▶ **Exercise requirements**
Copy out each line of the data below in which the string "only" appears.

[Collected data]
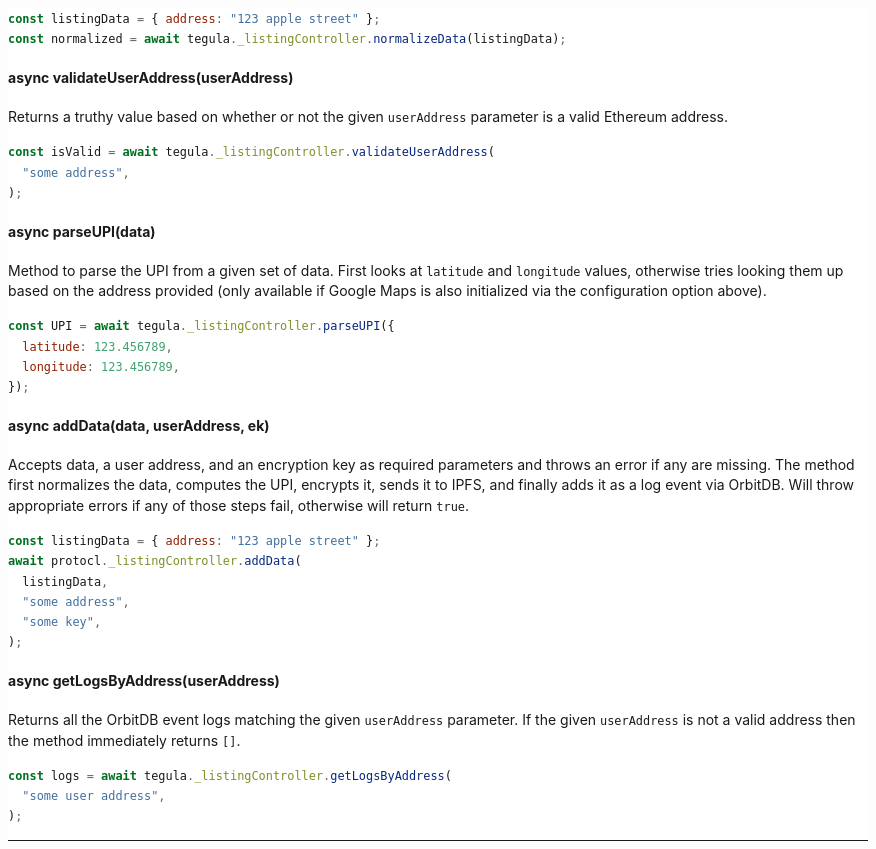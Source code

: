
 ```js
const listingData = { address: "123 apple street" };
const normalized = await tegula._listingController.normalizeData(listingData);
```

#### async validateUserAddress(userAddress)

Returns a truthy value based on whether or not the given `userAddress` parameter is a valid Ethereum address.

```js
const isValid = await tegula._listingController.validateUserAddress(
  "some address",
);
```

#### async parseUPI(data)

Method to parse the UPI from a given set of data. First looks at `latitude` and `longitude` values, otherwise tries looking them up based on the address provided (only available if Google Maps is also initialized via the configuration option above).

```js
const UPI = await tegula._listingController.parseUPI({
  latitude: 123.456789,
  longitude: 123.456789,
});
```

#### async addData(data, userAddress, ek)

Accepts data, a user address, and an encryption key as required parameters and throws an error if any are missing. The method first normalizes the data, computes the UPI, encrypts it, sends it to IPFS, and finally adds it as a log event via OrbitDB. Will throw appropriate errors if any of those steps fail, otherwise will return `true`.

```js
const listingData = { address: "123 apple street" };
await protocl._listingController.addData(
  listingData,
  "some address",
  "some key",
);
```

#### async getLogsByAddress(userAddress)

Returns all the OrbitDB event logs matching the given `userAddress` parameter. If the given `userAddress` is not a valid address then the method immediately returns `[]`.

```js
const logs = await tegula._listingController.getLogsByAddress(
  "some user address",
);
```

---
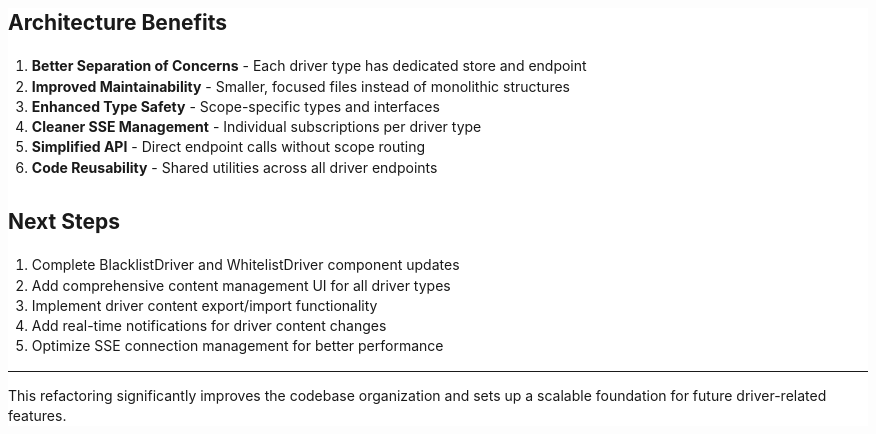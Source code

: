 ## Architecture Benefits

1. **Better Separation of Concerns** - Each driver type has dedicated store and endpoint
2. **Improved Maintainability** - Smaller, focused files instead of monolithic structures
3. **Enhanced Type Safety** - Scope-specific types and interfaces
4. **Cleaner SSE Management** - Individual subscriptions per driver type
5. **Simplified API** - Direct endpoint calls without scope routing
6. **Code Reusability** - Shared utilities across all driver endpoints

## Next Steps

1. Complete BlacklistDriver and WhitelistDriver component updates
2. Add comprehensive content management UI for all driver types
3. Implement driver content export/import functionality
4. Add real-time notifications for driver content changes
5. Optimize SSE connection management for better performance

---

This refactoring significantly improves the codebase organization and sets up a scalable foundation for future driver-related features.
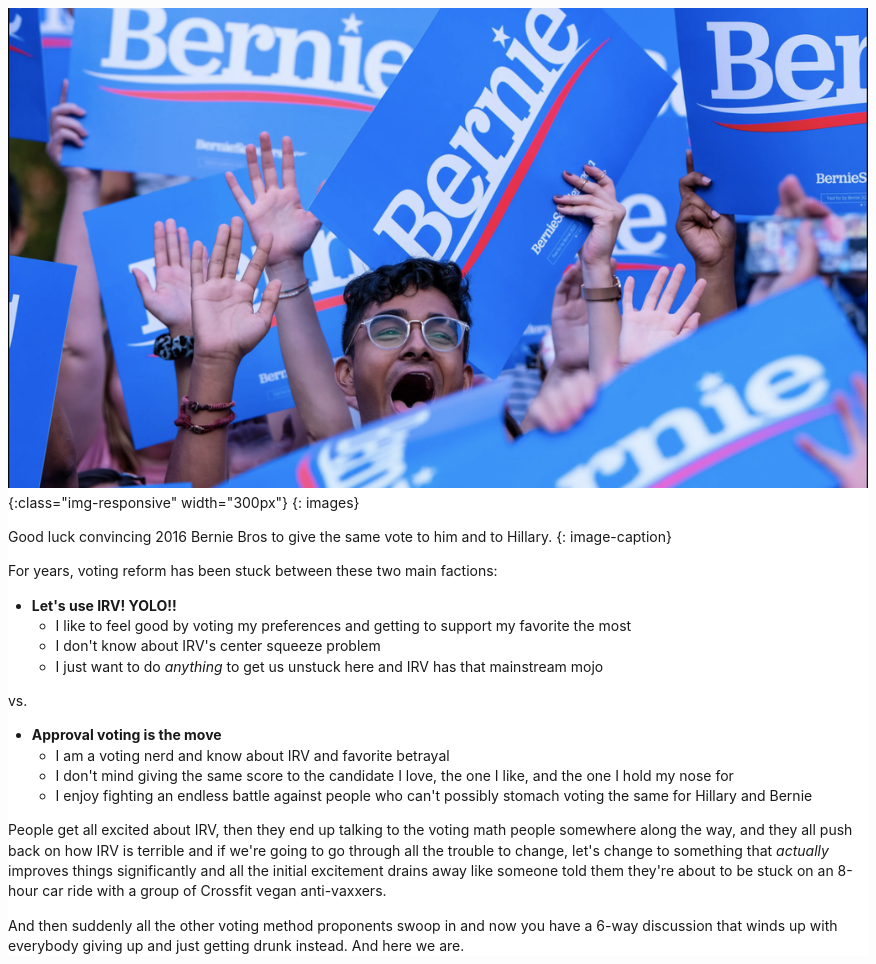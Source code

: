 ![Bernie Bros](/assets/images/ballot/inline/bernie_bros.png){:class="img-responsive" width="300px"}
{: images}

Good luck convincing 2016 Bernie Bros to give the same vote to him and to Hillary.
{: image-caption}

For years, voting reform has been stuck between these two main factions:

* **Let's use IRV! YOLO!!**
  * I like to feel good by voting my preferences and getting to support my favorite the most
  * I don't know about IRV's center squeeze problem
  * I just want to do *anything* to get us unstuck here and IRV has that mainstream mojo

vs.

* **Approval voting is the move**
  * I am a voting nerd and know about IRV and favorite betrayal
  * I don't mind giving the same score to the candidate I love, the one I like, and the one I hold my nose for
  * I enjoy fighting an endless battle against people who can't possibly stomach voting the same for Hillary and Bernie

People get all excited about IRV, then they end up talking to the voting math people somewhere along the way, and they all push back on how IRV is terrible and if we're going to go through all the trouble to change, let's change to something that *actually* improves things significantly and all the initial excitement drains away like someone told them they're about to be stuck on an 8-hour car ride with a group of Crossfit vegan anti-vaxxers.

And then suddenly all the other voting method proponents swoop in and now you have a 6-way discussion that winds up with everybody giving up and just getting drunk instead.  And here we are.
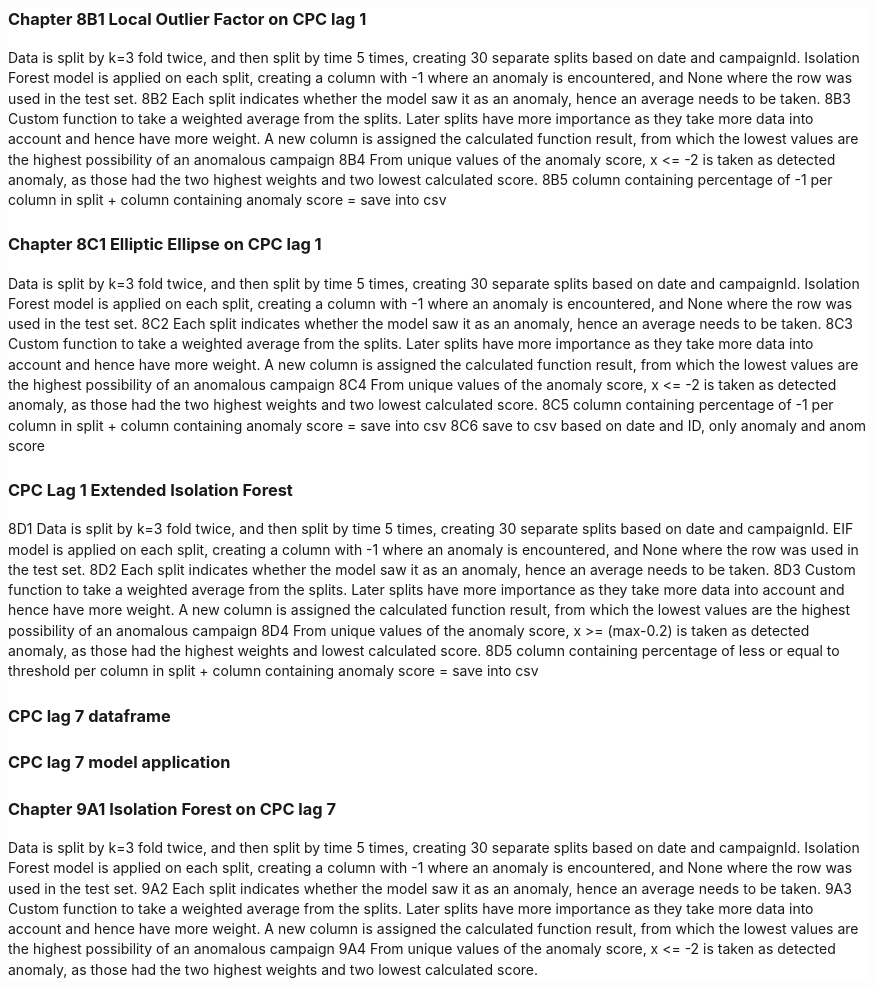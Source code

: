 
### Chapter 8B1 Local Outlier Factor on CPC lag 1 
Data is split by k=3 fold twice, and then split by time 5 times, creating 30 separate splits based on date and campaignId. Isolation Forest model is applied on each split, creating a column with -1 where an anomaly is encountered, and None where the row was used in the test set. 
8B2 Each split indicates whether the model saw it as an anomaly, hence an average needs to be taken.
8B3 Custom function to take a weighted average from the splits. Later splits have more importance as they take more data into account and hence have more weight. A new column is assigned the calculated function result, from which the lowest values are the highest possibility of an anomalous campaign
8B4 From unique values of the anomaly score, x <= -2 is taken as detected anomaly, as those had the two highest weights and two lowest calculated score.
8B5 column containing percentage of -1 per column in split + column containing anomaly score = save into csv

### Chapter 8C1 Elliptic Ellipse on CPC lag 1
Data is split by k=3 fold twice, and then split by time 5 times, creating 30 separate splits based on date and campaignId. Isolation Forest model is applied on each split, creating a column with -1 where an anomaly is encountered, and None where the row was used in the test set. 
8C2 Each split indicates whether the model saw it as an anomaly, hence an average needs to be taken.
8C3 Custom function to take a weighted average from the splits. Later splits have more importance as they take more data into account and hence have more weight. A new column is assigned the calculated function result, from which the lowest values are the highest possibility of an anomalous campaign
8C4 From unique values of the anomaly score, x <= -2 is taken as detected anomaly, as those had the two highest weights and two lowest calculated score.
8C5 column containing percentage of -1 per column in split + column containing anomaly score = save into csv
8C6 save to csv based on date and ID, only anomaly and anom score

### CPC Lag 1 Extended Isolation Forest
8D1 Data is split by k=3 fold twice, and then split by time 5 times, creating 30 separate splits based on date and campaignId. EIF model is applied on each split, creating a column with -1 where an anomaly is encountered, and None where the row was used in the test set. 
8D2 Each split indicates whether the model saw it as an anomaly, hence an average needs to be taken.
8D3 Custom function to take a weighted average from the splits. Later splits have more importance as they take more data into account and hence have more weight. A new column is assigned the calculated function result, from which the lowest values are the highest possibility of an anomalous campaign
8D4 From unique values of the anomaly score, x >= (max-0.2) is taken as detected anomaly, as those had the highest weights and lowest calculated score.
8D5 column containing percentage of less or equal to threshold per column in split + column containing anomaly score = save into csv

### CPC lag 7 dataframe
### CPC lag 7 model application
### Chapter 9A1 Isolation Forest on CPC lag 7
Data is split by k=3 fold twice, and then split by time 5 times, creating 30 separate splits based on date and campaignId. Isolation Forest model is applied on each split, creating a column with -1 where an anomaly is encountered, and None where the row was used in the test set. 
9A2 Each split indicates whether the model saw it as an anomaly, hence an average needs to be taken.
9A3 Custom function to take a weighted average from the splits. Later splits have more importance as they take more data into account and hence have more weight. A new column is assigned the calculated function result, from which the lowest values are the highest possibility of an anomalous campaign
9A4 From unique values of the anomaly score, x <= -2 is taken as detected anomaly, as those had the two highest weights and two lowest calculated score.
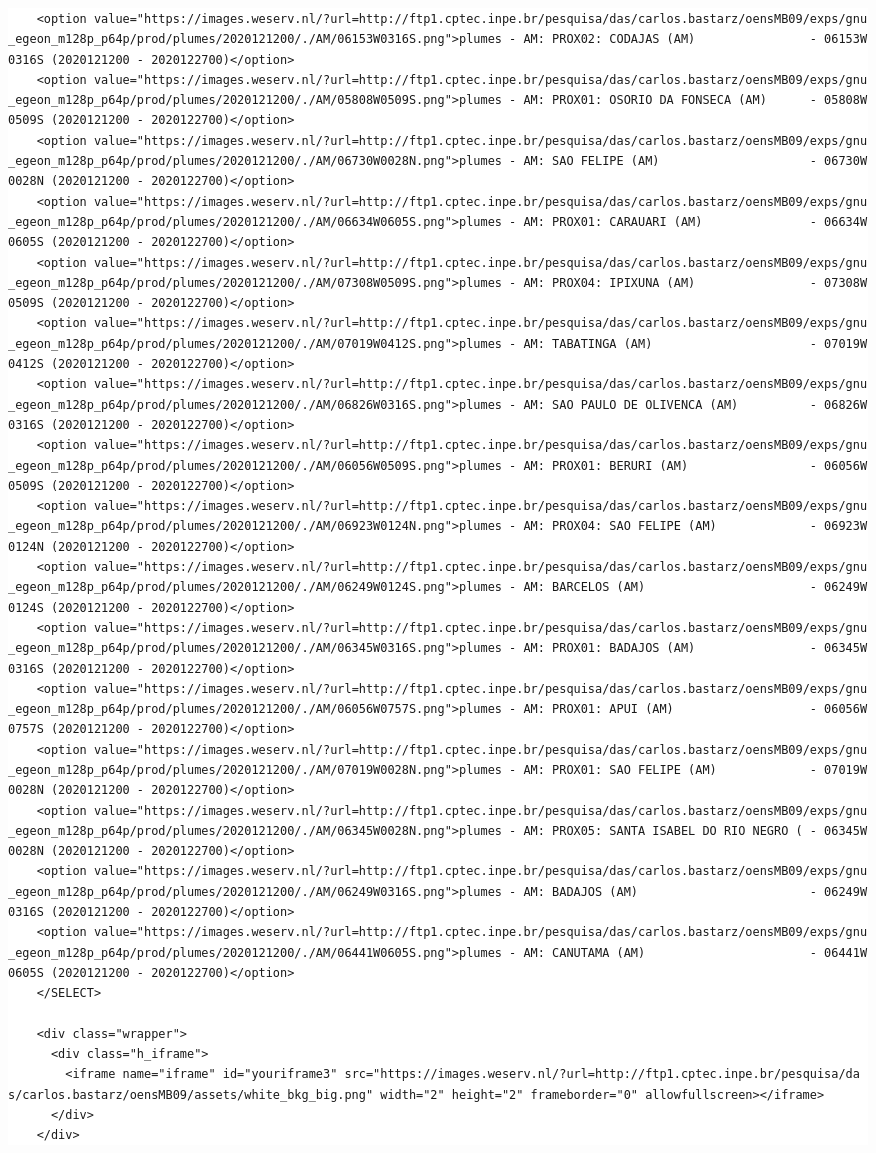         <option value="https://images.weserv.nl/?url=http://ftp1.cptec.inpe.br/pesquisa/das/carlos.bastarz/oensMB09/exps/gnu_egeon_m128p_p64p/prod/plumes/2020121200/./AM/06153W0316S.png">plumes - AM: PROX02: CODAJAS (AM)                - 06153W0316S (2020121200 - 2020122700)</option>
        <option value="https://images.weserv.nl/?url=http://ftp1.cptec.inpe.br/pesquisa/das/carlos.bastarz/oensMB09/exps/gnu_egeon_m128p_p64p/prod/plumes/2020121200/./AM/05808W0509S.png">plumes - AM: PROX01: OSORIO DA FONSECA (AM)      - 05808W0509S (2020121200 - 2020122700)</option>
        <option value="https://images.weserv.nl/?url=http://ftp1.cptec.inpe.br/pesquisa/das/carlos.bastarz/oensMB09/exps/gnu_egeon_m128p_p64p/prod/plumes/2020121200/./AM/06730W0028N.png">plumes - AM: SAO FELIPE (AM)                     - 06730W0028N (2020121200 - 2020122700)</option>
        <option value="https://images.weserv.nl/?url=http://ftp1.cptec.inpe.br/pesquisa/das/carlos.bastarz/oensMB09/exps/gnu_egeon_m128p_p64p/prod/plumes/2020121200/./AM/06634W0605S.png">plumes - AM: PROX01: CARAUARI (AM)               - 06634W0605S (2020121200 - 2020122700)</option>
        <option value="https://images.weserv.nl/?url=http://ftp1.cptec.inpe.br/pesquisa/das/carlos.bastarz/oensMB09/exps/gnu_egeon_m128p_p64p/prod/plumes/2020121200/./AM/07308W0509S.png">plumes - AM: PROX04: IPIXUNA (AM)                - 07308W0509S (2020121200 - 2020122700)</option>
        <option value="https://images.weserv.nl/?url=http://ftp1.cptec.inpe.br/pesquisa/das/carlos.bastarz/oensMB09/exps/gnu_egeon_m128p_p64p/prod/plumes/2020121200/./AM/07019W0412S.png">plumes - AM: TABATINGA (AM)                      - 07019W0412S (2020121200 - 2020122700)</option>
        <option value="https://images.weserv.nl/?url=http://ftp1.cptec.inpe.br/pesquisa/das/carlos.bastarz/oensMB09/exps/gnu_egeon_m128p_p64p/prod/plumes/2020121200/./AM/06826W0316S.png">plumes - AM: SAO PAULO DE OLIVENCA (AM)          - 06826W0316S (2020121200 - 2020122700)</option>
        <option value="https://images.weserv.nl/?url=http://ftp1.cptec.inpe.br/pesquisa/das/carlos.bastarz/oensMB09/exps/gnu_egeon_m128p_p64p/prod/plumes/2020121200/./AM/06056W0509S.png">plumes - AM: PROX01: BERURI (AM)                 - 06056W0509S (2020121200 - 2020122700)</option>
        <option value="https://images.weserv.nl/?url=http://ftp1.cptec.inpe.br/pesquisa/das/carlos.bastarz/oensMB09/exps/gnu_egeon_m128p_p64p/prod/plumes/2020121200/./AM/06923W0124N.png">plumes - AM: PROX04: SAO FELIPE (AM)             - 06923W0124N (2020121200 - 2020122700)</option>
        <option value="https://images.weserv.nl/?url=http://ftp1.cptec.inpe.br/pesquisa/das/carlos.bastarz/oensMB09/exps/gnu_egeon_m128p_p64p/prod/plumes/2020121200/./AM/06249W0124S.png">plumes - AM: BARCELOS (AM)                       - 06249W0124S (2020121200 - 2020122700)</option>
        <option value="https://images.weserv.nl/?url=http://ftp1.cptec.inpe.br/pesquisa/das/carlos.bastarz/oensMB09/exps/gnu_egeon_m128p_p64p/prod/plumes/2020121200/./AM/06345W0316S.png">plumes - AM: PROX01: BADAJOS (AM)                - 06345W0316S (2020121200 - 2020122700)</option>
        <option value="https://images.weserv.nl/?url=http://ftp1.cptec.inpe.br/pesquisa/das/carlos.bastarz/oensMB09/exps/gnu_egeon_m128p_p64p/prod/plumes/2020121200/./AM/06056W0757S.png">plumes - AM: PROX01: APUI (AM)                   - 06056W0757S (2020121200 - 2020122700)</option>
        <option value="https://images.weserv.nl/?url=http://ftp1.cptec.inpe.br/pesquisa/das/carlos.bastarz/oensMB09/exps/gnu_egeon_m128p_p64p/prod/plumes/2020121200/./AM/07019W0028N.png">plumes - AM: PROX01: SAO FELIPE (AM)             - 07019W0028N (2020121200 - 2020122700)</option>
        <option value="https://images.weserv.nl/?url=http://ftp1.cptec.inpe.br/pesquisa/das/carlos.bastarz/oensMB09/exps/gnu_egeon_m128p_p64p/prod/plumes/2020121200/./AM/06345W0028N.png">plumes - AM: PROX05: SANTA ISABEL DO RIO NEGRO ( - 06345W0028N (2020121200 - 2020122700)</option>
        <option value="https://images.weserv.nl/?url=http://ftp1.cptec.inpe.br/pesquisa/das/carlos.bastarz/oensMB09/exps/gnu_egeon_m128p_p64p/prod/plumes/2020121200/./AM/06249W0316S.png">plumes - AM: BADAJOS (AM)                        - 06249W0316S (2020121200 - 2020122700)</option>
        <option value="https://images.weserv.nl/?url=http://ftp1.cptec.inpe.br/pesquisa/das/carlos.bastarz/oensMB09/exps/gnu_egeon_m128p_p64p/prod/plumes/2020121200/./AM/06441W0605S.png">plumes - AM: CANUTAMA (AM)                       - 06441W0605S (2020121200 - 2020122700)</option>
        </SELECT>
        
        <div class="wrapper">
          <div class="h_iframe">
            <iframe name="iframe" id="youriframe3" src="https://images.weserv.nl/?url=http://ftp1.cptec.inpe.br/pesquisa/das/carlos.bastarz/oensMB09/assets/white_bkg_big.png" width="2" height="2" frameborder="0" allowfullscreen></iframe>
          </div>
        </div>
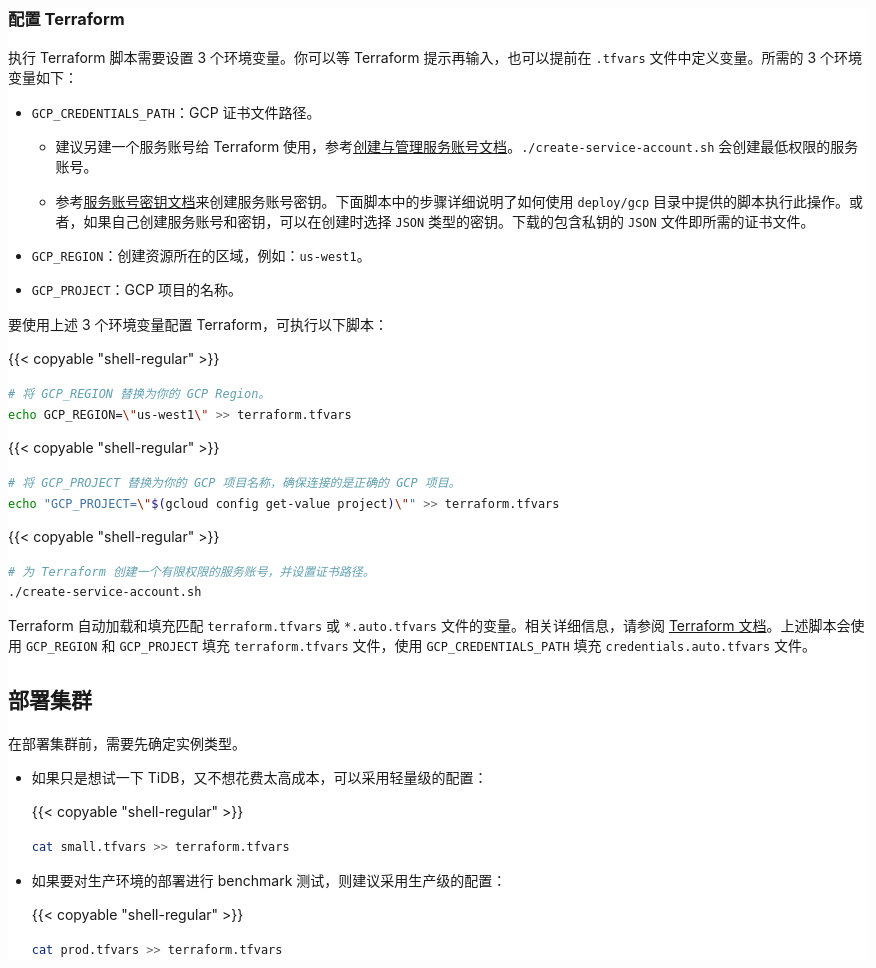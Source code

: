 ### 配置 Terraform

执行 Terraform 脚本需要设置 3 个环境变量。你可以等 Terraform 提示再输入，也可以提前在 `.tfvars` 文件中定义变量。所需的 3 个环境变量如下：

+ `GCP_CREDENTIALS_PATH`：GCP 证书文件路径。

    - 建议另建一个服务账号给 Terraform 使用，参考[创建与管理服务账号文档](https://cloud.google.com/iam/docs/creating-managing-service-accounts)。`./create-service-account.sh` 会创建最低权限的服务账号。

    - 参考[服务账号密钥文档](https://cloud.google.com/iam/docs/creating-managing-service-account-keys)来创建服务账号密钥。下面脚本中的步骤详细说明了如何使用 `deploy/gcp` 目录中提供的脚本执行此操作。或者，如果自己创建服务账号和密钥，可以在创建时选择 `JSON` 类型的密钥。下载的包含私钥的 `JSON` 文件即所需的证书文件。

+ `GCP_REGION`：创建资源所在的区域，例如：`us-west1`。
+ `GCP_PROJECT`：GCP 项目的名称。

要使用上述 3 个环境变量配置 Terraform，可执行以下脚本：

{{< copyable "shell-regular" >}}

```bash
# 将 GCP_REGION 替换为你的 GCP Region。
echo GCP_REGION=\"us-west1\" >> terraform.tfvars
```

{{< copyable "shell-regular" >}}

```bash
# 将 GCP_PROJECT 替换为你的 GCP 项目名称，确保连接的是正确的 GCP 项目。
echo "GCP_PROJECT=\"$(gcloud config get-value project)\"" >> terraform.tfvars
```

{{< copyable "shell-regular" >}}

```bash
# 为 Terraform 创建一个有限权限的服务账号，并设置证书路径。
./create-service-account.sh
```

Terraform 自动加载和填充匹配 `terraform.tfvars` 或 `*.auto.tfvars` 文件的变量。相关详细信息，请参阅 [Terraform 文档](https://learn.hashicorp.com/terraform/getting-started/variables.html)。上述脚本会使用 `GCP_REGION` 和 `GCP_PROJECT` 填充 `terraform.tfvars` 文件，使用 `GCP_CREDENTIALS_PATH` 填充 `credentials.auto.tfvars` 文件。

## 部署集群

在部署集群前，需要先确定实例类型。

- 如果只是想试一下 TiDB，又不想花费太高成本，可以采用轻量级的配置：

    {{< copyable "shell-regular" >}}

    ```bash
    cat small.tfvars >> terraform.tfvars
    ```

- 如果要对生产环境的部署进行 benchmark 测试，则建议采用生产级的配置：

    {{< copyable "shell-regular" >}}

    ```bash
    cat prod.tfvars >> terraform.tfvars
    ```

▶ **Result of this task**
Method to parse the UPI from a given set of data. First looks at `latitude` and `longitude` values, otherwise tries looking them up based on the address provided (only available if Google Maps is also initialized via the configuration option above).
8C6 save to csv based on date and ID, only anomaly and anom score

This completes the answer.